Por Marta Gurvich (publicado originalmente em 19 de agosto de 1998)

O ex-presidente argentino Jorge Rafael Videla, o elegante ditador que lançou a chamada Guerra Suja em 1976, foi preso em 9 de junho de 1998, por um crime de Estado particularmente bizarro, que destrói o coração das relações humanas.

Videla, conhecido pelos seus fatos feitos à medida inglesa e pelas suas implacáveis ​​teorias de contrainsurgência, é acusado de permitir, e ocultar, um esquema para colher bebés de mulheres grávidas que foram mantidas vivas em prisões militares apenas o tempo suficiente para dar à luz.

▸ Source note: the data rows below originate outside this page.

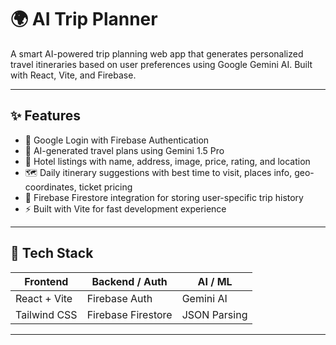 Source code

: # 🌍 AI Trip Planner

A smart AI-powered trip planning web app that generates personalized travel itineraries based on user preferences using Google Gemini AI. Built with React, Vite, and Firebase.

---

## ✨ Features

- 🔐 Google Login with Firebase Authentication
- 🧠 AI-generated travel plans using Gemini 1.5 Pro
- 🏨 Hotel listings with name, address, image, price, rating, and location
- 🗺️ Daily itinerary suggestions with best time to visit, places info, geo-coordinates, ticket pricing
- 📁 Firebase Firestore integration for storing user-specific trip history
- ⚡ Built with Vite for fast development experience

---

## 🚀 Tech Stack

| Frontend     | Backend / Auth     | AI / ML      |
| ------------ | ------------------ | ------------ |
| React + Vite | Firebase Auth      | Gemini AI    |
| Tailwind CSS | Firebase Firestore | JSON Parsing |

---
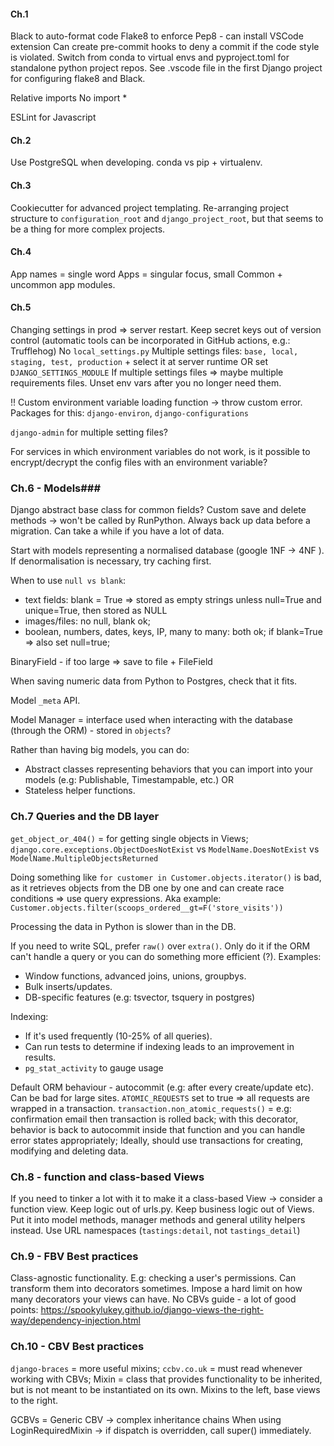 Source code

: #### Ch.1 ####
Black to auto-format code
Flake8 to enforce Pep8 - can install VSCode extension
Can create pre-commit hooks to deny a commit if the code style is violated.
Switch from conda to virtual envs and pyproject.toml for standalone python project repos.
See .vscode file in the first Django project for configuring flake8 and Black.

Relative imports
No import *

ESLint for Javascript

#### Ch.2 ####
Use PostgreSQL when developing.
conda vs pip + virtualenv.

#### Ch.3 ####
Cookiecutter for advanced project templating.
Re-arranging project structure to `configuration_root` and `django_project_root`, but that seems to be a thing for more complex projects.

#### Ch.4 ####
App names = single word
Apps = singular focus, small
Common + uncommon app modules.

#### Ch.5 ####
Changing settings in prod => server restart.
Keep secret keys out of version control (automatic tools can be incorporated in GitHub actions, e.g.: Trufflehog)
No `local_settings.py` 
Multiple settings files: `base, local, staging, test, production` + select it at server runtime OR set `DJANGO_SETTINGS_MODULE` 
If multiple settings files => maybe multiple requirements files.
Unset env vars after you no longer need them.

!! Custom environment variable loading function -> throw custom error.
Packages for this: `django-environ`, `django-configurations`

`django-admin` for multiple setting files?

For services in which environment variables do not work, is it possible to encrypt/decrypt the config files with an environment variable?

### Ch.6 - Models###
Django abstract base class for common fields?
Custom save and delete methods -> won't be called by RunPython.
Always back up data before a migration.
Can take a while if you have a lot of data.

Start with models representing a normalised database (google 1NF -> 4NF ).
If denormalisation is necessary, try caching first.

When to use `null vs blank`:
- text fields: blank = True => stored as empty strings unless null=True and unique=True, then stored as NULL
- images/files: no null, blank ok;
- boolean, numbers, dates, keys, IP, many to many: both ok; if blank=True => also set null=true;

BinaryField - if too large => save to file + FileField

When saving numeric data from Python to Postgres, check that it fits.

Model  `_meta` API.

Model Manager = interface used when interacting with the database (through the ORM) - stored in `objects`?

Rather than having big models, you can do:
- Abstract classes representing behaviors that you can import into your models (e.g: Publishable, Timestampable, etc.)
OR
- Stateless helper functions.


### Ch.7 Queries and the DB layer ###
`get_object_or_404()` = for getting single objects in Views;
`django.core.exceptions.ObjectDoesNotExist` vs `ModelName.DoesNotExist` vs 
`ModelName.MultipleObjectsReturned`

Doing something like `for customer in Customer.objects.iterator()` is bad, as it retrieves objects from the DB one by one and can create race conditions => use query expressions.
Aka example: `Customer.objects.filter(scoops_ordered__gt=F('store_visits'))`

Processing the data in Python is slower than in the DB.

If you need to write SQL, prefer `raw()` over `extra()`. Only do it if the ORM can't handle a query or you can do something more efficient (?). Examples:
- Window functions, advanced joins, unions, groupbys.
- Bulk inserts/updates.
- DB-specific features (e.g: tsvector, tsquery in postgres)

Indexing:
- If it's used frequently (10-25% of all queries).
- Can run tests to determine if indexing leads to an improvement in results.
- `pg_stat_activity` to gauge usage

Default ORM behaviour - autocommit (e.g: after every create/update etc). Can be bad for large sites.
`ATOMIC_REQUESTS` set to true => all requests are wrapped in a transaction. 
`transaction.non_atomic_requests()` = e.g: confirmation email then transaction is rolled back; with this decorator, behavior is back to autocommit inside that function and you can handle error states appropriately;
Ideally, should use transactions for creating, modifying and deleting data.

### Ch.8 - function and class-based Views ###
If you need to tinker a lot with it to make it a class-based View -> consider a function view.
Keep logic out of urls.py. Keep business logic out of Views. Put it into model methods, manager methods and general utility helpers instead.
Use URL namespaces (`tastings:detail`, not `tastings_detail`)

### Ch.9 - FBV Best practices ###
Class-agnostic functionality. E.g: checking a user's permissions.
Can transform them into decorators sometimes.
Impose a hard limit on how many decorators your views can have.
No CBVs guide - a lot of good points: https://spookylukey.github.io/django-views-the-right-way/dependency-injection.html

### Ch.10 - CBV Best practices ###
`django-braces` = more useful mixins;
`ccbv.co.uk` = must read whenever working with CBVs;
Mixin = class that provides functionality to be inherited, but is not meant to be instantiated on its own.
Mixins to the left, base views to the right.

GCBVs = Generic CBV -> complex inheritance chains
When using LoginRequiredMixin -> if dispatch is overridden, call super() immediately.







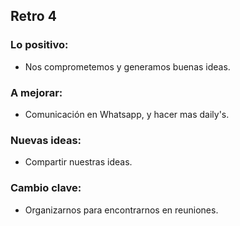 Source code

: ## Retro 4

### Lo positivo:

- Nos comprometemos y generamos buenas ideas.

### A mejorar:

- Comunicación en Whatsapp, y hacer mas daily's.

### Nuevas ideas:

- Compartir nuestras ideas.

### Cambio clave:

- Organizarnos para encontrarnos en reuniones.
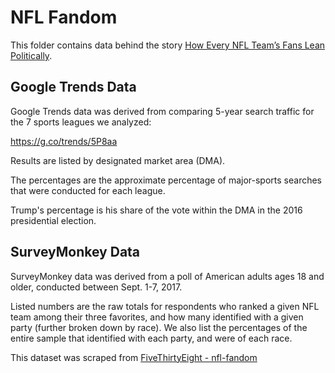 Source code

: # NFL Fandom

This folder contains data behind the story [How Every NFL Team’s Fans Lean Politically](https://fivethirtyeight.com/features/how-every-nfl-teams-fans-lean-politically).

## Google Trends Data
Google Trends data was derived from comparing 5-year search traffic for the 7 sports leagues we analyzed:

https://g.co/trends/5P8aa

Results are listed by designated market area (DMA).

The percentages are the approximate percentage of major-sports searches that were conducted for each league.

Trump's percentage is his share of the vote within the DMA in the 2016 presidential election.

## SurveyMonkey Data

SurveyMonkey data was derived from a poll of American adults ages 18 and older, conducted between Sept. 1-7, 2017.

Listed numbers are the raw totals for respondents who ranked a given NFL team among their three favorites, and how many identified with a given party (further broken down by race). We also list the percentages of the entire sample that identified with each party, and were of each race.

This dataset was scraped from [FiveThirtyEight - nfl-fandom](https://github.com//fivethirtyeight/data/tree/master/nfl-fandom) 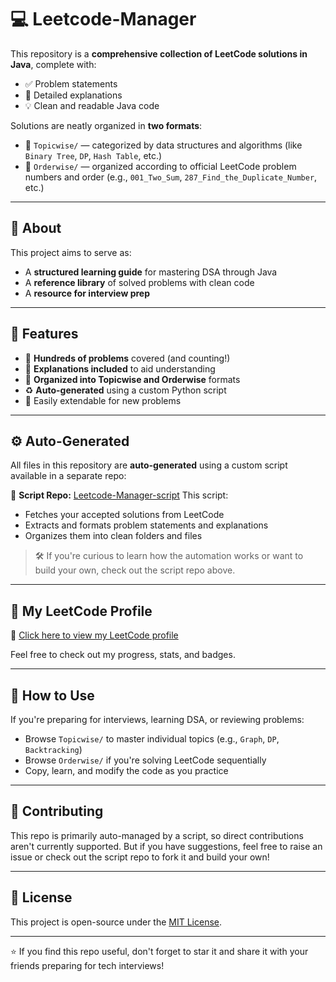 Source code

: # 💻 Leetcode-Manager

This repository is a **comprehensive collection of LeetCode solutions in Java**, complete with:

- ✅ Problem statements  
- 🧠 Detailed explanations  
- 💡 Clean and readable Java code  

Solutions are neatly organized in **two formats**:
- 📂 `Topicwise/` — categorized by data structures and algorithms (like `Binary Tree`, `DP`, `Hash Table`, etc.)
- 📂 `Orderwise/` — organized according to official LeetCode problem numbers and order (e.g., `001_Two_Sum`, `287_Find_the_Duplicate_Number`, etc.)

---

## 📌 About

This project aims to serve as:
- A **structured learning guide** for mastering DSA through Java
- A **reference library** of solved problems with clean code
- A **resource for interview prep**

---

## 🚀 Features

- 🔢 **Hundreds of problems** covered (and counting!)
- 🧠 **Explanations included** to aid understanding
- 🧰 **Organized into Topicwise and Orderwise** formats
- ♻️ **Auto-generated** using a custom Python script
- 🔄 Easily extendable for new problems

---

## ⚙️ Auto-Generated

All files in this repository are **auto-generated** using a custom script available in a separate repo:

📂 **Script Repo:** [Leetcode-Manager-script](https://github.com/Shivaprakash-NP/Leetcode-Manager-Script)
This script:
- Fetches your accepted solutions from LeetCode
- Extracts and formats problem statements and explanations
- Organizes them into clean folders and files

> 🛠 If you're curious to learn how the automation works or want to build your own, check out the script repo above.

---

## 📎 My LeetCode Profile

🔗 [Click here to view my LeetCode profile](https://leetcode.com/shiva___np)

Feel free to check out my progress, stats, and badges.

---

## 🏁 How to Use

If you're preparing for interviews, learning DSA, or reviewing problems:

- Browse `Topicwise/` to master individual topics (e.g., `Graph`, `DP`, `Backtracking`)
- Browse `Orderwise/` if you're solving LeetCode sequentially
- Copy, learn, and modify the code as you practice

---

## 📢 Contributing

This repo is primarily auto-managed by a script, so direct contributions aren't currently supported. But if you have suggestions, feel free to raise an issue or check out the script repo to fork it and build your own!

---

## 📄 License

This project is open-source under the [MIT License](LICENSE).

---

⭐ If you find this repo useful, don't forget to star it and share it with your friends preparing for tech interviews!

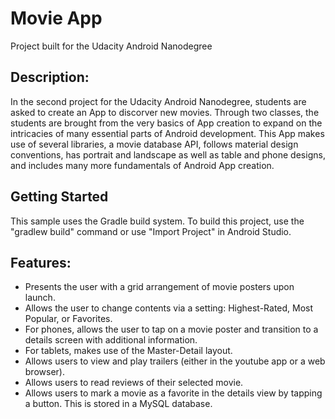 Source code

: Movie App
=========
Project built for the Udacity Android Nanodegree

Description:
------------
In the second project for the Udacity Android Nanodegree, students are asked to create an App to discorver new movies.  Through two classes, the students are brought from the very basics of App creation to expand on the intricacies of many essential parts of Android development.  This App makes use of several libraries, a movie database API, follows material design conventions, has portrait and landscape as well as table and phone designs, and includes many more fundamentals of Android App creation.

Getting Started
---------------
This sample uses the Gradle build system.  To build this project, use the
"gradlew build" command or use "Import Project" in Android Studio.

Features:
---------
- Presents the user with a grid arrangement of movie posters upon launch.
- Allows the user to change contents via a setting: Highest-Rated, Most Popular, or Favorites. 
- For phones, allows the user to tap on a movie poster and transition to a details screen with additional information.
- For tablets, makes use of the Master-Detail layout.
- Allows users to view and play trailers (either in the youtube app or a web browser).
- Allows users to read reviews of their selected movie.
- Allows users to mark a movie as a favorite in the details view by tapping a button. This is stored in a MySQL database.
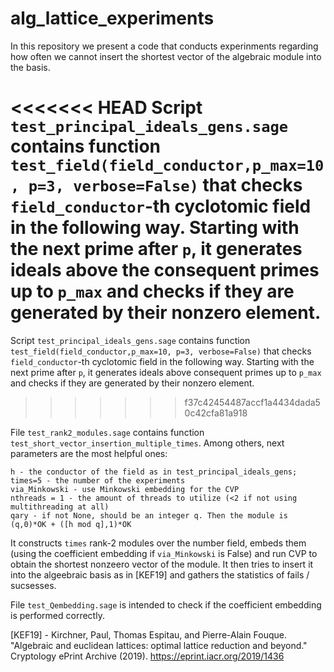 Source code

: # alg_lattice_experiments
In this repository we present a code that conducts experinments regarding how often we cannot insert the shortest vector of the algebraic module into the basis.

<<<<<<< HEAD
Script `test_principal_ideals_gens.sage` contains function `test_field(field_conductor,p_max=10, p=3, verbose=False)` that checks `field_conductor`-th cyclotomic field in the following way. Starting with the next prime after `p`, it generates ideals above the consequent primes up to `p_max` and checks if they are generated by their nonzero element.
=======
Script `test_principal_ideals_gens.sage` contains function `test_field(field_conductor,p_max=10, p=3, verbose=False)` that checks `field_conductor`-th cyclotomic field in the following way. Starting with the next prime after `p`, it generates ideals above consequent primes up to `p_max` and checks if they are generated by their nonzero element.
>>>>>>> f37c42454487accf1a4434dada50c42cfa81a918

File `test_rank2_modules.sage` contains function `test_short_vector_insertion_multiple_times`. Among others, next parameters are the most helpful ones:

    h - the conductor of the field as in test_principal_ideals_gens;
    times=5 - the number of the experiments
    via_Minkowski - use Minkowski embedding for the CVP
    nthreads = 1 - the amount of threads to utilize (<2 if not using multithreading at all)
    qary - if not None, should be an integer q. Then the module is (q,0)*OK + ([h mod q],1)*OK
    
It constructs `times` rank-2 modules over the number field, embeds them (using the coefficient embedding if `via_Minkowski` is False) and run CVP to obtain the shortest nonzeero vector of the module. It then tries to insert it into the algeebraic basis as in [KEF19] and gathers the statistics of fails / sucsesses.

File `test_Qembedding.sage` is intended to check if the coefficient embedding is performed correctly. 

[KEF19] - Kirchner, Paul, Thomas Espitau, and Pierre-Alain Fouque. "Algebraic and euclidean lattices: optimal lattice reduction and beyond." Cryptology ePrint Archive (2019). https://eprint.iacr.org/2019/1436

De acordo com as acusações, os bebés eram retirados das novas mães, por vezes através de cesarianas nocturnas, e depois distribuídos a famílias de militares ou enviados para orfanatos. Depois que os bebês foram retirados, as mães foram removidas para outro local para as execuções.

No entanto, após a prisão de Videla em 1998, a Argentina foi envolvida num debate jurídico sobre se Videla poderia ser julgado uma segunda vez por estes grotescos raptos. Depois da restauração da democracia na Argentina, Videla estava entre os generais condenados por crimes contra os direitos humanos, incluindo “desaparecimentos”, torturas, assassinatos e sequestros.

Em 1985, Videla foi condenado à prisão perpétua na prisão militar de Magdalena. Mas, em 29 de Dezembro de 1990, no meio de rumores de outro possível golpe militar, o Presidente Carlos Menem perdoou Videla e outros generais condenados. Muitos políticos consideraram os perdões uma decisão pragmática de reconciliação nacional que procurava fechar a porta à história sombria da chamada Guerra Suja, quando os militares massacraram cerca de 30,000 mil argentinos.

Os familiares das vítimas, no entanto, continuaram a descobrir provas de que as crianças retiradas do ventre das suas mães eram por vezes criadas como filhos adoptivos dos assassinos das suas mães. Durante 15 anos, um grupo chamado Avós da Plaza de Mayo exigiu a devolução destas crianças raptadas, estimadas em cerca de 500.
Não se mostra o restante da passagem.